Anyway, I am SO sorry you are going through this! I pray every day for STBX and gf (through gritted teeth) and that actually gives me some relief. Also I try to remember to be thankful for the gf because she took STBX out of my life so I am now free to live my best life, a life I could not have lived being married to an emotionally abusive and critical man. Truly, my kids and I are better off without him, but that is hard to remember on a daily basis. Keep me posted as to how you are doing!

iVillage Member
Registered: 05-07-2006
Mon, 06-12-2006 - 10:33am

oh my gosh, you're right, our stories are similiar!! i'm soooo sorry you are going through this "valley," too. NO ONE deserves to be treated in this manner, especially when there are children involved. i have no idea what dramatic transformation takes place when people get divorced; loved ones who once supported, cared, and protected you, turn on you like a pitbull!

i pray that you and your children are doing better. a man who would allow his family's utilities to be shut off & leave them with no money in the bank account is truly a coward. please take solace in knowing what i believe: what goes around, comes around. there is no way in helen's that you can treat someone so horribly and NOT expect extreme turbulence to disrupt your life.

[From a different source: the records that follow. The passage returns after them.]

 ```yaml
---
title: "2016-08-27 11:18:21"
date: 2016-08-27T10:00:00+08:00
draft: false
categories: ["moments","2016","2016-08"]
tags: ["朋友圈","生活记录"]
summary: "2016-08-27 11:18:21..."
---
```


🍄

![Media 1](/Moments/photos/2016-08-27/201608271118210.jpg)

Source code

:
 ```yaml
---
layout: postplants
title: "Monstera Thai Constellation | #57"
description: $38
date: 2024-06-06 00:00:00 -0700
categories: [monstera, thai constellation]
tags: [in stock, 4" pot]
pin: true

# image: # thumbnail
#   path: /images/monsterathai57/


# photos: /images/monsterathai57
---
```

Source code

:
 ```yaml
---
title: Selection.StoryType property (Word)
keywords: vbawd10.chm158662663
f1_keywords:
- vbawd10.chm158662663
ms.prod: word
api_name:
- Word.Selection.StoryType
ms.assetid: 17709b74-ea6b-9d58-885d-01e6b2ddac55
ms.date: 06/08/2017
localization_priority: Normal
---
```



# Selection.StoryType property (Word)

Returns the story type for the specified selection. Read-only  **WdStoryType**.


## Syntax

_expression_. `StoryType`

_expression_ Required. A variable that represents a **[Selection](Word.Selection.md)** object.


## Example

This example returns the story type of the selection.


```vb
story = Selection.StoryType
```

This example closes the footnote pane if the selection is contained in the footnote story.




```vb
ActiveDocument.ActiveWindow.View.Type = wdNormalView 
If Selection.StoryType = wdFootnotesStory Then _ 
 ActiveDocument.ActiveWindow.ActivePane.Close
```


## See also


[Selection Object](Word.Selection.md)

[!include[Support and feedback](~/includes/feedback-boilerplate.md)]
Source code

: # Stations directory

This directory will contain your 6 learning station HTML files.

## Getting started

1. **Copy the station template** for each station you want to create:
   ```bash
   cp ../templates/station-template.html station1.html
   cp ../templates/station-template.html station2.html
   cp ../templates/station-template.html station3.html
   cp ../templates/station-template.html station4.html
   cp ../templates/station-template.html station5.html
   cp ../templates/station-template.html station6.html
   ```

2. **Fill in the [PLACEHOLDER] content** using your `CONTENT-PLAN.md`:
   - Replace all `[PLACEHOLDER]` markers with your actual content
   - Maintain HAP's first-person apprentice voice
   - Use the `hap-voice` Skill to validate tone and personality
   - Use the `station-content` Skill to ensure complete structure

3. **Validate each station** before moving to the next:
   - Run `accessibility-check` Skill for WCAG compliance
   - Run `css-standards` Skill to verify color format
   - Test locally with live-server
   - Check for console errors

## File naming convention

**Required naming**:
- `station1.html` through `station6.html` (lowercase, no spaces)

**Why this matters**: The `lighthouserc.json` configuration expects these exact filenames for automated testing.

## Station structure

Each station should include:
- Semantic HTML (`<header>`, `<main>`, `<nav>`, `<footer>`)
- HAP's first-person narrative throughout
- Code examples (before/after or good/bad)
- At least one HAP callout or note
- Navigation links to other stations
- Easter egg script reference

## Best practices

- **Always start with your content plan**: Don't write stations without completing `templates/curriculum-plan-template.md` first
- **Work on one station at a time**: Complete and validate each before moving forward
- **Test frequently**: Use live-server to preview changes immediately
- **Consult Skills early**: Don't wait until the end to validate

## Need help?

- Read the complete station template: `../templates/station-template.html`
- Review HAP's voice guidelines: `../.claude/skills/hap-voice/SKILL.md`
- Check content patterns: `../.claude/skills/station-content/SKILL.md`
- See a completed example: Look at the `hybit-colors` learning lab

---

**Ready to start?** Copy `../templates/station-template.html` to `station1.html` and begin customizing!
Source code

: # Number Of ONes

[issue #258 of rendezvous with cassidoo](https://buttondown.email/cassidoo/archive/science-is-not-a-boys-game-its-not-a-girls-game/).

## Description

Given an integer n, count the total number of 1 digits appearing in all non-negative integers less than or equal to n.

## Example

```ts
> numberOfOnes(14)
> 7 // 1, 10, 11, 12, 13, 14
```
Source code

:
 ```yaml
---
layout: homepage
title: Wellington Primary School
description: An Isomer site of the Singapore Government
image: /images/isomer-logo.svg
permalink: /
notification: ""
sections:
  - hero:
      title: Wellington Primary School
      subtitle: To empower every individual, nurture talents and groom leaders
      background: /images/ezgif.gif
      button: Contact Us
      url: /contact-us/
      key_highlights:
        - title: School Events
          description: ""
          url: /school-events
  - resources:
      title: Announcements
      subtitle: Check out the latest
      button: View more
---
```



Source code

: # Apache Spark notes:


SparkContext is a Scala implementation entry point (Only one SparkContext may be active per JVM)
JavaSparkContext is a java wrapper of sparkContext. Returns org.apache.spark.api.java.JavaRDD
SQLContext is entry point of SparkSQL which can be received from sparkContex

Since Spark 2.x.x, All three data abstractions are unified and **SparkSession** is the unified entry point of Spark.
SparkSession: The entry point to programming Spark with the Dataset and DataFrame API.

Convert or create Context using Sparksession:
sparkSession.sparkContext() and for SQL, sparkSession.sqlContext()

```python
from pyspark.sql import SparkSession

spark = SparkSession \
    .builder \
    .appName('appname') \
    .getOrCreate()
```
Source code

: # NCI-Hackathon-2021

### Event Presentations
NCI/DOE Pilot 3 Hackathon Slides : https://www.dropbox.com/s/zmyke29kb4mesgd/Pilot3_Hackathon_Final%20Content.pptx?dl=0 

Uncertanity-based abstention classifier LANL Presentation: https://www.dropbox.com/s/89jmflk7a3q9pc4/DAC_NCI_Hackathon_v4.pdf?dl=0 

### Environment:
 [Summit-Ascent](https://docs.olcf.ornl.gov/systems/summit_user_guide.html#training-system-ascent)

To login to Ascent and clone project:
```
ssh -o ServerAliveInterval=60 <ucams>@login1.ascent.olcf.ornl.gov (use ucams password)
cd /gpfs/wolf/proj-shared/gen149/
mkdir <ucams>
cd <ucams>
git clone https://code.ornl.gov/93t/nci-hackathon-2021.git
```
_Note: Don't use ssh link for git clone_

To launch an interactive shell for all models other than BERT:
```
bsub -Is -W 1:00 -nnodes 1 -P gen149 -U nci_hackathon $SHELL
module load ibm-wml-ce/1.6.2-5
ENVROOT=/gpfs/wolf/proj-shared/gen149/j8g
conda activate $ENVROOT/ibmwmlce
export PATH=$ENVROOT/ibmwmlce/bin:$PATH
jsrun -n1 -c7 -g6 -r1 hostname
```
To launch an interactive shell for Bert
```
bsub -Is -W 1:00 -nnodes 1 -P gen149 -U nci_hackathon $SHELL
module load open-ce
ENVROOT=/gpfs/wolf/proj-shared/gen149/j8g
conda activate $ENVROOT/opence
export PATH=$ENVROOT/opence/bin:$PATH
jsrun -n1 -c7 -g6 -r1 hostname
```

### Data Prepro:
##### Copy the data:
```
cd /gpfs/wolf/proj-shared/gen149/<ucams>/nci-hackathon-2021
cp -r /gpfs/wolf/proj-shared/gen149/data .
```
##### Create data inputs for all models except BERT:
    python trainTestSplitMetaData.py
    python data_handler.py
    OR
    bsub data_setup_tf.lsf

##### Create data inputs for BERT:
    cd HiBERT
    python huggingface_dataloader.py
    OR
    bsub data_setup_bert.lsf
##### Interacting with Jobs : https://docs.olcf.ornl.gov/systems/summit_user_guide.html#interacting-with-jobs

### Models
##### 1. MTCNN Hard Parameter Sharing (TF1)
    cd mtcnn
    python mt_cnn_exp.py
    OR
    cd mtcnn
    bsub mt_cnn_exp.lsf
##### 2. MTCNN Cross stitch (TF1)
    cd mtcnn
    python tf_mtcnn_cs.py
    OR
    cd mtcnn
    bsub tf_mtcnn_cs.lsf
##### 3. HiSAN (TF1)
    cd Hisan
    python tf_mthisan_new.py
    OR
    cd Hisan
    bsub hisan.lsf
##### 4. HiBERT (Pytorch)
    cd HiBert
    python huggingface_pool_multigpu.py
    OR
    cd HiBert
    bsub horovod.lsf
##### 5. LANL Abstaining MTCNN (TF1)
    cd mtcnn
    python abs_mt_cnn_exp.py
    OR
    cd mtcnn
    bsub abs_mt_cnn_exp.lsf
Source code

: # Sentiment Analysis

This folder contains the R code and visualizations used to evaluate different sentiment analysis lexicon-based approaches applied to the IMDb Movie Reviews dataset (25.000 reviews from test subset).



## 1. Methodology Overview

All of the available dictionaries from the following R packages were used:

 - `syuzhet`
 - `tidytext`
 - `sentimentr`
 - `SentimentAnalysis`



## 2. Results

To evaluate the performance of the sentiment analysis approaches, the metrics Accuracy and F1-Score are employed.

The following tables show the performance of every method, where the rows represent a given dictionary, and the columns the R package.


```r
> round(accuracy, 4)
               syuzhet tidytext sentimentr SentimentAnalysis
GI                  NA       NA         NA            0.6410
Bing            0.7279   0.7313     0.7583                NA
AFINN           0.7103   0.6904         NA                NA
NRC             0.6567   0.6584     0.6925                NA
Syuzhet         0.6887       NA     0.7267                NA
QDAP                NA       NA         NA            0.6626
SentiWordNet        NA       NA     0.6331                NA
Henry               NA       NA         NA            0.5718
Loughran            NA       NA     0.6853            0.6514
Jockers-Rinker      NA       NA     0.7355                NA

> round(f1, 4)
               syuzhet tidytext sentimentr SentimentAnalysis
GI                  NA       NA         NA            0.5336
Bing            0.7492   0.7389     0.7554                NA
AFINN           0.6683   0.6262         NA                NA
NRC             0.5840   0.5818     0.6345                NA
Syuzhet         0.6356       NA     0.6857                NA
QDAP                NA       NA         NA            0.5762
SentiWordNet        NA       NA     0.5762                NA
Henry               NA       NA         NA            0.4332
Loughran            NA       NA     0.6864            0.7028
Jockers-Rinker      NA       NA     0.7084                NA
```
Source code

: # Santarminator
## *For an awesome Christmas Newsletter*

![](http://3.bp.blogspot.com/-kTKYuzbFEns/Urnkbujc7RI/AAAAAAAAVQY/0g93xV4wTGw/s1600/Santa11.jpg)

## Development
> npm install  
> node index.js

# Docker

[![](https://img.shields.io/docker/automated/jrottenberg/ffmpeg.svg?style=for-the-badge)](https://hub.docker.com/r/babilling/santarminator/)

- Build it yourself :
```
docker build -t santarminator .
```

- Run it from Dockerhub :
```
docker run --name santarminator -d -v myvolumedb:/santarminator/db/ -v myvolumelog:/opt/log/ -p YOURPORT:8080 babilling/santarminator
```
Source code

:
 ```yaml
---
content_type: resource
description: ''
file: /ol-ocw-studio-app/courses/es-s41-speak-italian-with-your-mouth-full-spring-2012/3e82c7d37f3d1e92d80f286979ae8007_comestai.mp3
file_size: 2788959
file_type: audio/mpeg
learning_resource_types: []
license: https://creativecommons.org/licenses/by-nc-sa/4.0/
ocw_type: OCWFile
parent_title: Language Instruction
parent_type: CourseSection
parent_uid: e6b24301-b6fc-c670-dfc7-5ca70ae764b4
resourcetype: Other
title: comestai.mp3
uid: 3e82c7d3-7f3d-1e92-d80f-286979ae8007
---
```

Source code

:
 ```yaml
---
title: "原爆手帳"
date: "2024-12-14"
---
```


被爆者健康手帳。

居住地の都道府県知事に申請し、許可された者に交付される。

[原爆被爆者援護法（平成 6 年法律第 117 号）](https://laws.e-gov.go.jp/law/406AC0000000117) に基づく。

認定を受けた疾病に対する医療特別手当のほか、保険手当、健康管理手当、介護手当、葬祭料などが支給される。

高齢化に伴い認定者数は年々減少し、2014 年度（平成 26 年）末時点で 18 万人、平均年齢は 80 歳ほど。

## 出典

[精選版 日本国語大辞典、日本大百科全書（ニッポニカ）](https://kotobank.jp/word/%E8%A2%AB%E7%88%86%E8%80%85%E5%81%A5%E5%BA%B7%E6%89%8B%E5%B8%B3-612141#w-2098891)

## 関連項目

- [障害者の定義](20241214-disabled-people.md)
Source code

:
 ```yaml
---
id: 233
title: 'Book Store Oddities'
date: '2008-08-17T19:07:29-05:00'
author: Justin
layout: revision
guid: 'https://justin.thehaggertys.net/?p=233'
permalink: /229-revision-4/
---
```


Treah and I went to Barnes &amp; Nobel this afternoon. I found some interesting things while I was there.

hang in there. i agree, both of these GF, e.g., skanks, who've taken up with our STBXs, they are BOTH in for some rude awakenings and unpleasant surprises. since we know the inside track, let us share a great laugh & go take on the day with integrity for the sake of our children, who need at least one MATURE parental role model in their lives.

best wishes ...

iVillage Member
Registered: 05-06-2006
Mon, 06-12-2006 - 11:00am
First off I would be irriate with all these STBX's bringing their new skanks around their children. What are these kids thinking?..Their mothers are being replaced. Kids don't understand this stuff and I would definitely put on one hell of a tough custody case against these ignorant fathers for doing this to their children. They are definitely not looking out for what's in the best interest of the child or children. Ladies hold your heads up high and know you can raise your kids by yourselves whether they are boys or girls. These kids will look at you later on in life with so mcuh admiration and respect for you that you did this on your own. Also knowing that you teach your children respect and morals will teach them the best lesson in life. I also say counseling a must for all of you to get through this. I wish the best for all of you. ((Hugs))
 

iVillage Member
Registered: 04-02-2006
Mon, 06-12-2006 - 2:27pm
Just remember...what comes around, goes around. Those new gf's will see what "treasures" they have in the coming months. The man will show his true self. Right now they are in the honeymoon stage, one where there are no joint bills, household maintenance, children, messy houses, dirty clothes he can't get in the hamper, etc. Just wait, their rebound romance will hit the skids once reality and real life set in. Your true "revenge" will be staying civil, acting disinterested, and moving on to a better life. That will drive him crazy! To see that you can do it alone and aren't clinging to him. I KNOW it's hard...but force yourself to not call, make nasty remarks, nor anything he might attribute to you being the "bad person" in his eyes. That's just my thoughts on how to get him back...live a better life! He'll regret it one day, and then it will be too late for him!
iVillage Member
Registered: 06-06-2006
Mon, 06-12-2006 - 7:08pm

Hey-

I turned on my "you can receive email from other members" option if you want to stay in touch and try to help each other somehow. If you do the same then we can email! Keep me posted!

iVillage Member
Registered: 05-07-2006
Mon, 06-12-2006 - 7:56pm

i turned on my option, too! thanx a bunches, the added support is so openly welcomed. we WILL help each other and get through this together. look forward to hearing from you.